Friday, May 9, 2008

A quiet side trip

A detour from lovely town squares and church towers: my brother and I took the train out to Auschwitz-Birkenau for a day. Well over a million people were killed here during WWII: Jews, Poles, Roma/Sinti, and POWs. It's kind of surprising to see any grass and trees there; you'd think nothing would ever want to grow there again.

A tourism note first: if you go to Auschwitz, you MUST go to both I and II, or Auschwitz and Birkenau, as they are sometimes called. I'd actually suggest going straight out to Birkenau first and winding up at Auschwitz, in the museums, except that it might perhaps be emotionally exhausting. But Birkenau is huge, and it takes serious time to walk around. Budget accordingly.

My first thought upon seeing Auschwitz was one of genuine surprise. It looked so permanent; I couldn't believe that anybody would put that much work into planning a concentration camp. Then we found out that it used to be a Polish military barracks, which explains the brick buildings and windows. Some original signs are left, including of course the infamous "Arbeit Macht Frei" (Work will make you free) over the gateway. Other small edifices have probably been rebuilt over the years, like the little hut where the SS officer could sit in the rain to take the interminable roll calls. Heaven forbid he should have to get wet.

Because the buildings are so solid, as you can see, most of the buildings are now set up as museums, one devoted to each nationality or ethnicity. We learned a lot from the Roma building, how even the assimilated bourgeois Roma were hunted down and taken off to the camps. One had fought in Rommel's army in Africa; the poor man died in Dachau, I think.
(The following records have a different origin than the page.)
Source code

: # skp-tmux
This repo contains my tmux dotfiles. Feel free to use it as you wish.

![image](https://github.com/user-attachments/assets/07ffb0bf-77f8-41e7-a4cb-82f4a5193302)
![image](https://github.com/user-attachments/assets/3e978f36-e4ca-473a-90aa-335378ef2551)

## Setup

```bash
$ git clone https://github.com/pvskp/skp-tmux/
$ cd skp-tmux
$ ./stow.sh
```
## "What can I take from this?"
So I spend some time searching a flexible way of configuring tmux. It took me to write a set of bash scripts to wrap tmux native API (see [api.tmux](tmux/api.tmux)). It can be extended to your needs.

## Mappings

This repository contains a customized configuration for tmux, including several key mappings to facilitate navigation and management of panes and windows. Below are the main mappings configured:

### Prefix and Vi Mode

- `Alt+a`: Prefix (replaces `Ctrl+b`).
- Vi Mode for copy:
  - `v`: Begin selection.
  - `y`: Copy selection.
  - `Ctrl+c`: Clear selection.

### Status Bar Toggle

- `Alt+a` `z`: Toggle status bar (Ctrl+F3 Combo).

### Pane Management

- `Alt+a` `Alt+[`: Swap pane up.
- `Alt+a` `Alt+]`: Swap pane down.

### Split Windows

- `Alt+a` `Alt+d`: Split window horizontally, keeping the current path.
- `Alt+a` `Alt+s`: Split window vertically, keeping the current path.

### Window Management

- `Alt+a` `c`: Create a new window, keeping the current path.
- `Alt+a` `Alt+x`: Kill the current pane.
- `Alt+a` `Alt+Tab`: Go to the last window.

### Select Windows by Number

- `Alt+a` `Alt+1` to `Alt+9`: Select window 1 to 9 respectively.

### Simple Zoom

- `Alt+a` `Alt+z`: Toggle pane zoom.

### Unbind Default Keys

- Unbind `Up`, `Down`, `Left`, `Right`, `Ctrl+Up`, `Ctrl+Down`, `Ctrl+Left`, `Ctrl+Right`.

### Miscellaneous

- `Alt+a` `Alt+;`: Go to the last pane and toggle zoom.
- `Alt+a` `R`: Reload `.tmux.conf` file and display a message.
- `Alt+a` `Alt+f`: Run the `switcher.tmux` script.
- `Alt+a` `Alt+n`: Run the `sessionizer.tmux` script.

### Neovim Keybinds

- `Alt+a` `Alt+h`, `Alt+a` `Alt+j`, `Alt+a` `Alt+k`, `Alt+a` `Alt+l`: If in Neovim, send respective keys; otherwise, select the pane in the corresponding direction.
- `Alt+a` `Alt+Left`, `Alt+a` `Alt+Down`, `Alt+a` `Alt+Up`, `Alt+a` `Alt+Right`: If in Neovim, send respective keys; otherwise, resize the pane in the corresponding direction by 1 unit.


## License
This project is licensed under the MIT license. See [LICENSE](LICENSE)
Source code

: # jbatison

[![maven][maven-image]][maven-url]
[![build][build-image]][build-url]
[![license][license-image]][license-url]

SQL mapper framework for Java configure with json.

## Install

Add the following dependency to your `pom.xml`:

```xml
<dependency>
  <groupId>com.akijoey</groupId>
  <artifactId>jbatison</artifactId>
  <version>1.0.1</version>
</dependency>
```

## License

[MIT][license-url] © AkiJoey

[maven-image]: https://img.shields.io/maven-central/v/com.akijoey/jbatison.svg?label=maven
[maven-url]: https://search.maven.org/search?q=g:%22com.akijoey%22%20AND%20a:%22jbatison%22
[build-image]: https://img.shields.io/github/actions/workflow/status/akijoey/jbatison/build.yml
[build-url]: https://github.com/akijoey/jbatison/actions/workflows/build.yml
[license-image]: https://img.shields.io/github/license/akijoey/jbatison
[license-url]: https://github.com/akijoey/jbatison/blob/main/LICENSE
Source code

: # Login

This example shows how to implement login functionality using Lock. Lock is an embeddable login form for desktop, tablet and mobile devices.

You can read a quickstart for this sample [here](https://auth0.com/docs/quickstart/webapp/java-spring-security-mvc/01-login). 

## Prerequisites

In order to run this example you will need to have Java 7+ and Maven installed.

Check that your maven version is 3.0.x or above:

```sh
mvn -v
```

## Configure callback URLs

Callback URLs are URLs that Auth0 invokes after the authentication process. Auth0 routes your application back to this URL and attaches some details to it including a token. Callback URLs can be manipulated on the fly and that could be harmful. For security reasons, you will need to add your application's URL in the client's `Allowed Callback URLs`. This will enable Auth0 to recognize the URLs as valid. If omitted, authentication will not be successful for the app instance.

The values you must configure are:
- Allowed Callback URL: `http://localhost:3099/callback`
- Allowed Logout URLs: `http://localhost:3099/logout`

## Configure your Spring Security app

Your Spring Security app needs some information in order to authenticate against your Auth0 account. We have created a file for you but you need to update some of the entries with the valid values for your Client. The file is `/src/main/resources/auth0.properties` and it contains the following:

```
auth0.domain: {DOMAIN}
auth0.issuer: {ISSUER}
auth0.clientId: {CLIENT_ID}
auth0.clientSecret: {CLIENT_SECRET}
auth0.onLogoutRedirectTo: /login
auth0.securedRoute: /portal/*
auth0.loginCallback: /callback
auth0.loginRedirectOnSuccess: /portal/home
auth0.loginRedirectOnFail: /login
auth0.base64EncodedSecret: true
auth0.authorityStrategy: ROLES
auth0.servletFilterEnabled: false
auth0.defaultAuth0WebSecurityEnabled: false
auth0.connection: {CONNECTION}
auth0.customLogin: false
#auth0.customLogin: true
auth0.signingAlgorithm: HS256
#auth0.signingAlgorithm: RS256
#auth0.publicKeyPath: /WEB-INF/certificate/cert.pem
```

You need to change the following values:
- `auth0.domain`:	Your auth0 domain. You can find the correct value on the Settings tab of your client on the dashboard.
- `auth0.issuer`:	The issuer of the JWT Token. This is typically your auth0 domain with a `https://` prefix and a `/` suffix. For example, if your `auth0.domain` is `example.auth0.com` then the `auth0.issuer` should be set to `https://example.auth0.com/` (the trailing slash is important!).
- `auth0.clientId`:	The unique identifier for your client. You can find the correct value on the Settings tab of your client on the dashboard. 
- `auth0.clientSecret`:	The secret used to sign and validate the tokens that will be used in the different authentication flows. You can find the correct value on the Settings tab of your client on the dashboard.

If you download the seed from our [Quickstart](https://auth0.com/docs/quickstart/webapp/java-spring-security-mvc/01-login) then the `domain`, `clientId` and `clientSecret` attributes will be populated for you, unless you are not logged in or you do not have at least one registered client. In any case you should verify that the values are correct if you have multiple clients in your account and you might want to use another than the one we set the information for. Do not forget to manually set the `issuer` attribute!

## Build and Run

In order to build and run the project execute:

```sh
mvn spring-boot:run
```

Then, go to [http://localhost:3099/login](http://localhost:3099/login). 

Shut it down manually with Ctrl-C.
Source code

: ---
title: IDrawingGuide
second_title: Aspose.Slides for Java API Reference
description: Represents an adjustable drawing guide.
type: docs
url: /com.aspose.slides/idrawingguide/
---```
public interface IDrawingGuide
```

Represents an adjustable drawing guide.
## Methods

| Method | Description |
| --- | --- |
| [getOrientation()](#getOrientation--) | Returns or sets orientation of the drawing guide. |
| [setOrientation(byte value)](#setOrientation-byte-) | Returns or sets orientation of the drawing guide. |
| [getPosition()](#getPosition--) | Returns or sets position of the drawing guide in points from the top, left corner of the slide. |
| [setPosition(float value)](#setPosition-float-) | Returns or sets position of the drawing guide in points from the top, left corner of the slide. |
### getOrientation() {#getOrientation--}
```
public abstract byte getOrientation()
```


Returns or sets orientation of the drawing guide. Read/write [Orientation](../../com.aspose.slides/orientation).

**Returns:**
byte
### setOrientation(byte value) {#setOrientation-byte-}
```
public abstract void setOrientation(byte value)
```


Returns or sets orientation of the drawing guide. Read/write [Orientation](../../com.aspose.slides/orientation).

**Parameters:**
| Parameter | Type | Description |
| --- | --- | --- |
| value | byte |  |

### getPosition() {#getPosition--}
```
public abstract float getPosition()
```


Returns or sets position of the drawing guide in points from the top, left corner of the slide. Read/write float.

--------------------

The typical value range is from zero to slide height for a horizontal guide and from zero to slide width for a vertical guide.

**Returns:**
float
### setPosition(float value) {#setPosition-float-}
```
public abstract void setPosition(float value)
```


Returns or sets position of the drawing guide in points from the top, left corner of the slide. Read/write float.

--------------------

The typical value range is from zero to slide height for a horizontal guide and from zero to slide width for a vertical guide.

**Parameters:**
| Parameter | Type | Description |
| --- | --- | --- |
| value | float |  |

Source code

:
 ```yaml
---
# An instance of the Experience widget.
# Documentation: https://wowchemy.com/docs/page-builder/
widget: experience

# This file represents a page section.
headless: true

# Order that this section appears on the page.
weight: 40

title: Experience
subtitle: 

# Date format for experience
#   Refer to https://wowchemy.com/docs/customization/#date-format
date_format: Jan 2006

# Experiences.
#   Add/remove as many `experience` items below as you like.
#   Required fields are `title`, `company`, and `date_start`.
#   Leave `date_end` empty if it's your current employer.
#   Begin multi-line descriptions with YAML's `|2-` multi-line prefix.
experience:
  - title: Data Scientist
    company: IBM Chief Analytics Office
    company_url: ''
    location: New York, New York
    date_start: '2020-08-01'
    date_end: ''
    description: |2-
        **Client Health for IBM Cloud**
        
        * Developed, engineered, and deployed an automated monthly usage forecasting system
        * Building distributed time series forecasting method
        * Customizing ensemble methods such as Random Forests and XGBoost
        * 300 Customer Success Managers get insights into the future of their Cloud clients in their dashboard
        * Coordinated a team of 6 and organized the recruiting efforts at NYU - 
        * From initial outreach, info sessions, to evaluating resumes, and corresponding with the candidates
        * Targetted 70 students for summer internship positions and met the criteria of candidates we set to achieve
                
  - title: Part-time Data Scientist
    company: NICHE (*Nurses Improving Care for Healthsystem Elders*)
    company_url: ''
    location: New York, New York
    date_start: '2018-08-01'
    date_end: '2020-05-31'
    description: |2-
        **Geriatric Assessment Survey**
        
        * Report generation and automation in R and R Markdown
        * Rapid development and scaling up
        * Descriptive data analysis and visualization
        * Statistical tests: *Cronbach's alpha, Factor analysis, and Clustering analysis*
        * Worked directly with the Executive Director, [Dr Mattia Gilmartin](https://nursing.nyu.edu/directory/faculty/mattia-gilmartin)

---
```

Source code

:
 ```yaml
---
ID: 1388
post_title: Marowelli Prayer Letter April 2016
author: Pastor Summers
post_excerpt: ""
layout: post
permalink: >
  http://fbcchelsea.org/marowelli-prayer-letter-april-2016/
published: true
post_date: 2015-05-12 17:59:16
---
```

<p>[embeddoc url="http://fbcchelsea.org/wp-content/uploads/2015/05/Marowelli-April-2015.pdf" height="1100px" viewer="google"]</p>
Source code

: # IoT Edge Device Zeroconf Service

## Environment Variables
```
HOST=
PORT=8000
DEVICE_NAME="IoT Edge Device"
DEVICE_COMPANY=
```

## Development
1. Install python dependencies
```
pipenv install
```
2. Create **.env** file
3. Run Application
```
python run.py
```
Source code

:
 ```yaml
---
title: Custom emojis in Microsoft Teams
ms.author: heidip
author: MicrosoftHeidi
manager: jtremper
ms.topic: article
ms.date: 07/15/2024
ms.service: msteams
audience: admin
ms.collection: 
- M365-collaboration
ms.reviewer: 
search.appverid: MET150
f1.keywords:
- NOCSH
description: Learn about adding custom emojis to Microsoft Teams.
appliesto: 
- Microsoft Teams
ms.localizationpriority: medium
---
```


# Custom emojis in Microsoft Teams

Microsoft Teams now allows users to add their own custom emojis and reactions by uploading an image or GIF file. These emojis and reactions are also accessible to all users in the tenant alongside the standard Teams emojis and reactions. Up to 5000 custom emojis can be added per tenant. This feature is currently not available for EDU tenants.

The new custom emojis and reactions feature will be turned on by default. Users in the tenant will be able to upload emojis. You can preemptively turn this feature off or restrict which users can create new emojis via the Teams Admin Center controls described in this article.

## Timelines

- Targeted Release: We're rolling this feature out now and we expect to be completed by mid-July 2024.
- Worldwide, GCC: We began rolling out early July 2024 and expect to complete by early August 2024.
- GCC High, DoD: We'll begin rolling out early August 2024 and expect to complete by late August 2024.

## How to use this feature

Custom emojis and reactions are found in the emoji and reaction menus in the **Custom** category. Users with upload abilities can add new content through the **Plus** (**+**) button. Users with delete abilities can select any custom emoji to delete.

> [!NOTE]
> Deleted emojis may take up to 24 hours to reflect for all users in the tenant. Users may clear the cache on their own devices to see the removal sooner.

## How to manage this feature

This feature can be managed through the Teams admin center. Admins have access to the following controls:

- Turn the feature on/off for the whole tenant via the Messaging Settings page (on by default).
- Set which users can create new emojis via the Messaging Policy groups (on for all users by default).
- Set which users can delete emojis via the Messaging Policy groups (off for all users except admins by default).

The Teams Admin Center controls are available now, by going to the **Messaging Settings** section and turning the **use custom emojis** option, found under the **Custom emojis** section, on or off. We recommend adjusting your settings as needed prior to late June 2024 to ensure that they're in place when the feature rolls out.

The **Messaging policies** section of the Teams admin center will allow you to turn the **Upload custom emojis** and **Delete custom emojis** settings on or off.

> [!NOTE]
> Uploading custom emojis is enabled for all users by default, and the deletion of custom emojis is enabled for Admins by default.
The Jewish museum interestingly focused half on the devastation, going more for affect than education, but then half on resistance, which is an aspect I was not as familiar with. At Birkenau (often referred to as Auschwitz II), the prisoners managed to explode one of the crematoria. Letters were smuggled out, photos were secretly taken and buried in cans to provide some kind of future evidence, coded plans were circulated. The Yugoslav museum was like a paean to Tito and his partisans, who certainly played a key role in defeating the Nazis.

Birkenau is 3 km away, so if you didn't come with a tour bus, you can take the free shuttle between the two. Birkenau is more like I expected. The barracks were constructed out of wood, so only a row of them have been reconstructed on the one side; the women's side seem to have held up better or been reconstructed more fully. Acres and acres of chimneys, punctuated by the occasional watchtower, remain. This is where the bulk of the Auschwitz deaths took place. There were four crematoria, and I can assure you that it was a long march of death for the prisoners.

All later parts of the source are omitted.